Second-guessing Gailey grows in volume after losses to Eagles, Giants

October 22, 1999|By Vito Stellino | Vito Stellino,SUN STAFF

There's trouble in Big D with a capital D and it rhymes with disaster.

At least it's a disaster by the Dallas Cowboys' standards when the team loses back-to-back games by 13-10 scores to the Philadelphia Eagles and the New York Giants.

It's easy to forget the Cowboys are still 3-2. In Dallas, all they're talking about is that the offense has produced two touchdowns in the last 28 possessions.

"I think there's some frustration, sure," Cowboys coach Chan Gailey said.

No doubt about that. Gailey's being second-guessed by everybody from Terry Bradshaw to Emmitt Smith.

Gailey apparently will be roasted by Bradshaw on Fox's pre-game show Sunday.

Bradshaw, who lives near Dallas, said he can now say what he really thinks about the Cowboys because he has a new barn.

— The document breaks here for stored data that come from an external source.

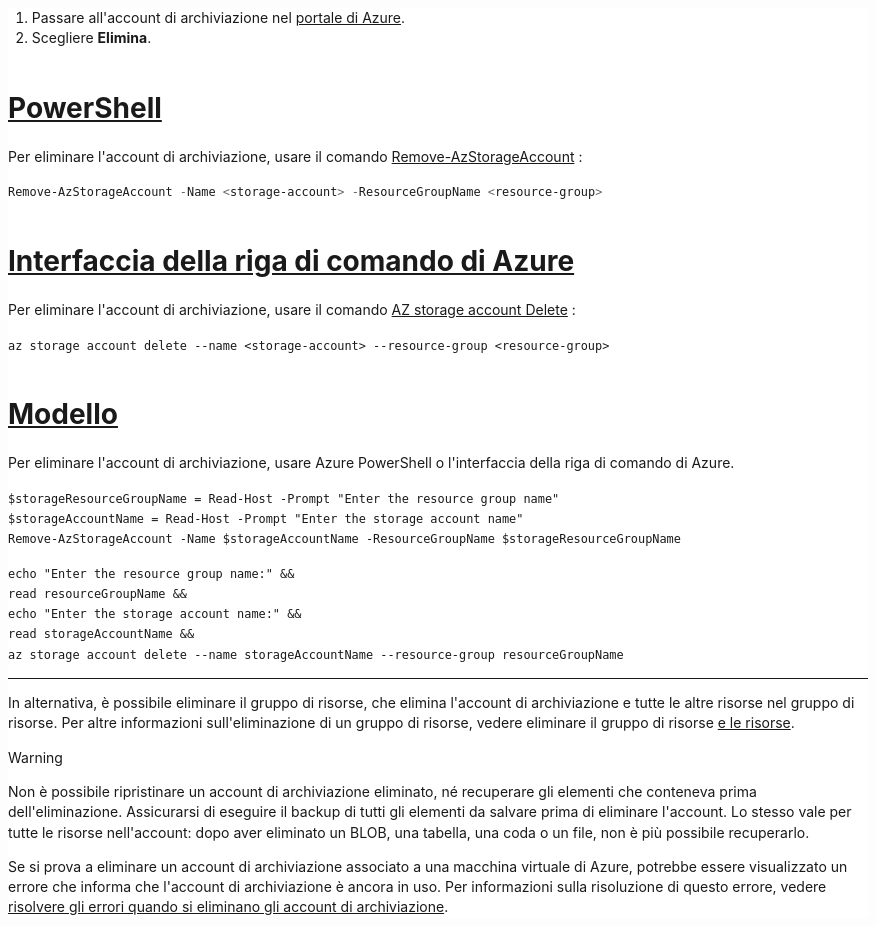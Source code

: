 1. Passare all'account di archiviazione nel [portale di Azure](https://portal.azure.com).
1. Scegliere **Elimina**.

# <a name="powershelltabazure-powershell"></a>[PowerShell](#tab/azure-powershell)

Per eliminare l'account di archiviazione, usare il comando [Remove-AzStorageAccount](/powershell/module/az.storage/remove-azstorageaccount) :

```powershell
Remove-AzStorageAccount -Name <storage-account> -ResourceGroupName <resource-group>
```

# <a name="azure-clitabazure-cli"></a>[Interfaccia della riga di comando di Azure](#tab/azure-cli)

Per eliminare l'account di archiviazione, usare il comando [AZ storage account Delete](/cli/azure/storage/account#az-storage-account-delete) :

```azurecli-interactive
az storage account delete --name <storage-account> --resource-group <resource-group>
```

# <a name="templatetabtemplate"></a>[Modello](#tab/template)

Per eliminare l'account di archiviazione, usare Azure PowerShell o l'interfaccia della riga di comando di Azure.

```azurepowershell-interactive
$storageResourceGroupName = Read-Host -Prompt "Enter the resource group name"
$storageAccountName = Read-Host -Prompt "Enter the storage account name"
Remove-AzStorageAccount -Name $storageAccountName -ResourceGroupName $storageResourceGroupName
```

```azurecli-interactive
echo "Enter the resource group name:" &&
read resourceGroupName &&
echo "Enter the storage account name:" &&
read storageAccountName &&
az storage account delete --name storageAccountName --resource-group resourceGroupName
```

---

In alternativa, è possibile eliminare il gruppo di risorse, che elimina l'account di archiviazione e tutte le altre risorse nel gruppo di risorse. Per altre informazioni sull'eliminazione di un gruppo di risorse, vedere eliminare il gruppo di risorse [e le risorse](../../azure-resource-manager/management/delete-resource-group.md).

> [!WARNING]
> Non è possibile ripristinare un account di archiviazione eliminato, né recuperare gli elementi che conteneva prima dell'eliminazione. Assicurarsi di eseguire il backup di tutti gli elementi da salvare prima di eliminare l'account. Lo stesso vale per tutte le risorse nell'account: dopo aver eliminato un BLOB, una tabella, una coda o un file, non è più possibile recuperarlo.
>
> Se si prova a eliminare un account di archiviazione associato a una macchina virtuale di Azure, potrebbe essere visualizzato un errore che informa che l'account di archiviazione è ancora in uso. Per informazioni sulla risoluzione di questo errore, vedere [risolvere gli errori quando si eliminano gli account di archiviazione](../common/storage-resource-manager-cannot-delete-storage-account-container-vhd.md).
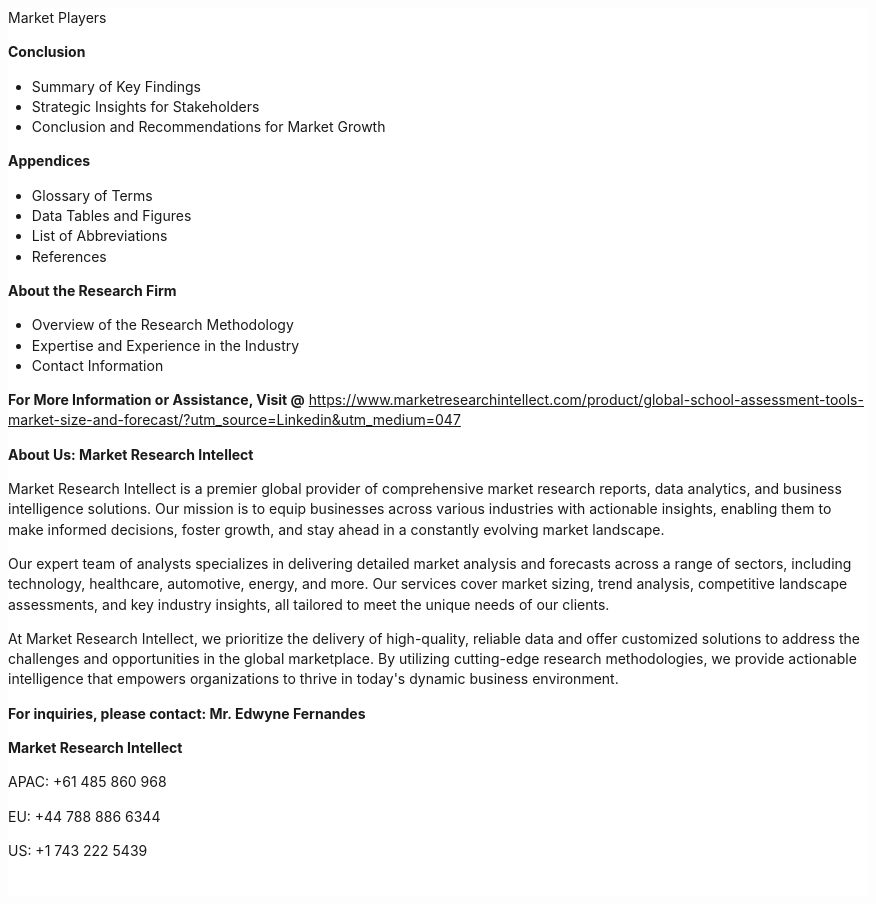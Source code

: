 Market Players</li></ul><p><strong>Conclusion</strong></p><ul><li>Summary of Key Findings</li><li>Strategic Insights for Stakeholders</li><li>Conclusion and Recommendations for Market Growth</li></ul><p><strong>Appendices</strong></p><ul><li>Glossary of Terms</li><li>Data Tables and Figures</li><li>List of Abbreviations</li><li>References</li></ul><p><strong>About the Research Firm</strong></p><ul><li>Overview of the Research Methodology</li><li>Expertise and Experience in the Industry</li><li>Contact Information</li></ul></div><div class="article-main__content" data-test-id="publishing-text-block"><p><span class="font-[700]"><strong>For More Information or Assistance, Visit @</strong>&nbsp;<a href="https://www.marketresearchintellect.com/product/global-school-assessment-tools-market-size-and-forecast/?utm_source=Linkedin&utm_medium=047">https://www.marketresearchintellect.com/product/global-school-assessment-tools-market-size-and-forecast/?utm_source=Linkedin&utm_medium=047</a></span></p><p><strong>About Us: Market Research Intellect</strong></p><p>Market Research Intellect is a premier global provider of comprehensive market research reports, data analytics, and business intelligence solutions. Our mission is to equip businesses across various industries with actionable insights, enabling them to make informed decisions, foster growth, and stay ahead in a constantly evolving market landscape.</p><p>Our expert team of analysts specializes in delivering detailed market analysis and forecasts across a range of sectors, including technology, healthcare, automotive, energy, and more. Our services cover market sizing, trend analysis, competitive landscape assessments, and key industry insights, all tailored to meet the unique needs of our clients.</p><p>At Market Research Intellect, we prioritize the delivery of high-quality, reliable data and offer customized solutions to address the challenges and opportunities in the global marketplace. By utilizing cutting-edge research methodologies, we provide actionable intelligence that empowers organizations to thrive in today's dynamic business environment.</p><p><strong>For inquiries, please contact: Mr. Edwyne Fernandes</strong></p><p><strong>Market Research Intellect</strong></p><p>APAC: +61 485 860 968</p><p>EU: +44 788 886 6344</p><p>US: +1 743 222 5439</p></div><div class="article-main__content" data-test-id="publishing-text-block">&nbsp;</div>
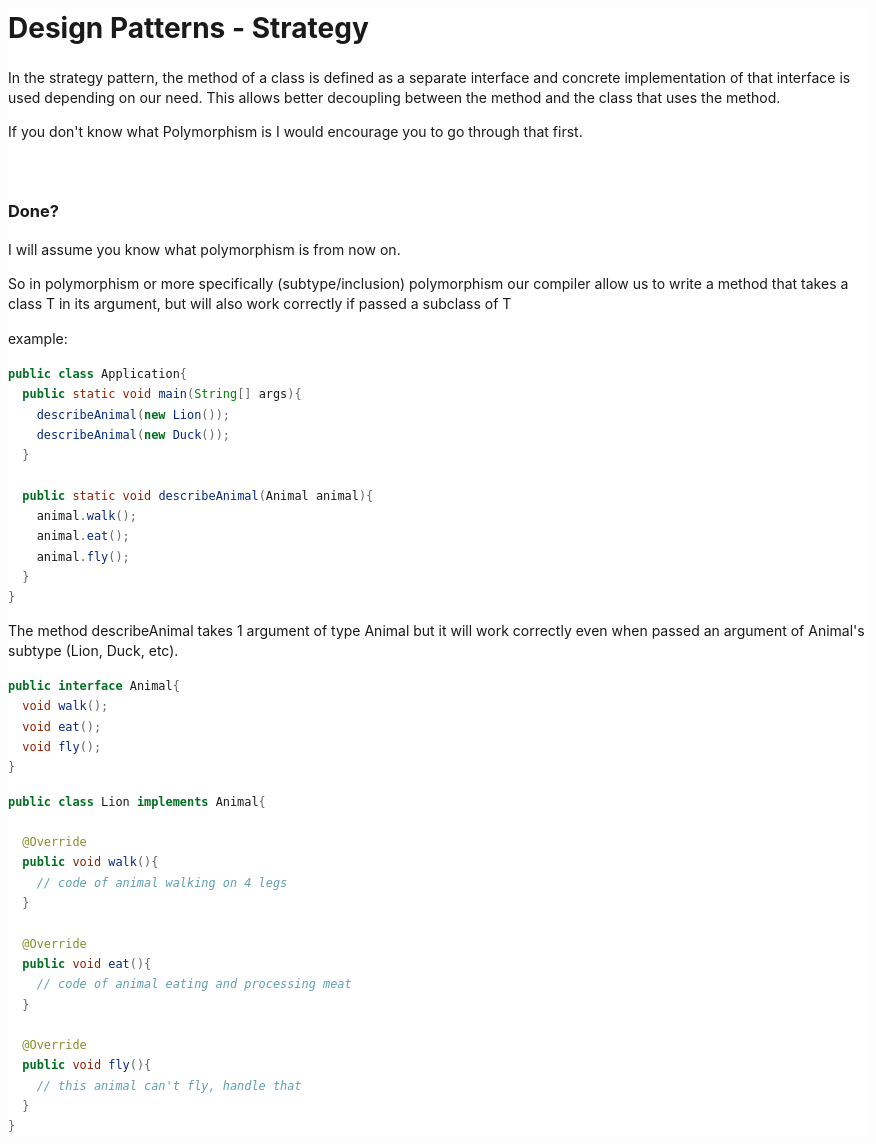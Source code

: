 # Design Patterns - Strategy

In the strategy pattern, the method of a class is defined as a separate interface and concrete implementation of that interface is used depending on our need. This allows better decoupling between the method and the class that uses the method.

If you don't know what Polymorphism is I would encourage you to go through that first.

<br>

### Done?
I will assume you know what polymorphism is from now on.

So in polymorphism or more specifically (subtype/inclusion) polymorphism our compiler allow us to write a method that takes a class T in its argument, but will also work correctly if passed a subclass of T

example:

```java
public class Application{
  public static void main(String[] args){
    describeAnimal(new Lion());
    describeAnimal(new Duck());
  }
  
  public static void describeAnimal(Animal animal){
    animal.walk();
    animal.eat();
    animal.fly();
  }
}
```
The method describeAnimal takes 1 argument of type Animal but it will work correctly even when passed an argument of Animal's subtype (Lion, Duck, etc).

```java
public interface Animal{
  void walk();
  void eat();
  void fly();
}
```

```java
public class Lion implements Animal{
 
  @Override
  public void walk(){
    // code of animal walking on 4 legs
  }
  
  @Override
  public void eat(){
    // code of animal eating and processing meat
  }

  @Override
  public void fly(){
    // this animal can't fly, handle that
  }
}
```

"A couple of years ago, I was on 'em [Cowboys] real hard until somebody shot my prize horse. But now I've got a new barn. I can hide the horses. So I'm going to have some things to say this week," Bradshaw said on his radio show.

Nobody knows whether Bradshaw's horse was really shot, but he then went after Gailey's offense.

"It's boring. It's not going to work. It's not best suited for Troy Aikman and if the truth were known, Troy has to hate it," he said.

Bradshaw feels Gailey doesn't throw the deep ball enough.

Smith checked in with a different theory. He doesn't think the offense is boring enough. Being a running back, he wants to run it more.

"There are times when you've just got to grab the bear by the throat and say this is what we're going to do. We're going to stick to it for right now until we get a handle on things. Then, once we get a handle on things, maybe we can expand," he said.

Smith wants more first-down runs instead of having a first-down incomplete pass that leads to second-and-10. He got the ball seven times against the Giants in second-and-long situations and wound up with 24 yards on 25 carries.

Smith had a plea for Gailey. "You know what our strengths are, what our weaknesses are. Put us in a position of strength and let us go out and win. Help us win," he said.

Gailey seems to have gotten the message.

"We will be more simplistic in our game plan," he said.

The real Cowboys problem is probably overreaction. In Dallas, the Cowboys are always under the microscope. They're not a dominant team anymore, but then there are no dominant teams in the NFL.

Both losses came on the road and the Cowboys may have been overconfident in Philadelphia, where they lost Michael Irvin. And the Giants' defense is one of the better ones in the league.

The real problem may be Irvin's loss. The Cowboys are so short at wide receiver that they've brought back Alvin Harper, who's been out of the game since Nov. 30, 1997, when Washington coach Norv Turner released him.

Harper is still ticked at Turner. He was annoyed he had two catches that year and virtually invited Turner to release him at the time. He said, "Release me, you're not going to play me. I can go be a statue somewhere else."

Harper's signing shows how desperate the Cowboys are that they're willing to give him a chance in midseason even though he's not in top shape. Maybe Harper can still play against the Redskins' defense, statistically the worst in the Smith league.

In the opener, Aikman threw five touchdown passes as the Cowboys rallied from a 21-point deficit to beat the Redskins, 41-35.

The Redskins' offense won their next three games, but impatient owner Dan Snyder wanted defensive coordinator Mike Nolan fired at the bye week. Turner compromised by bringing in a retired coach with good credentials, Bill Arnsparger, to help Nolan.

The defense rebounded in the 24-10 victory over Arizona last Sunday night, but the Cardinals don't have a very good offense and it got worse when Jake Plummer broke a finger.

In Dallas, where a two-game losing streak is considered a crisis, Gailey concedes there's a sense of urgency about this game.

"There better be," Gailey said. "Something is wrong with us if it isn't."

The Cowboys figure to find out Sunday just how much is wrong with them.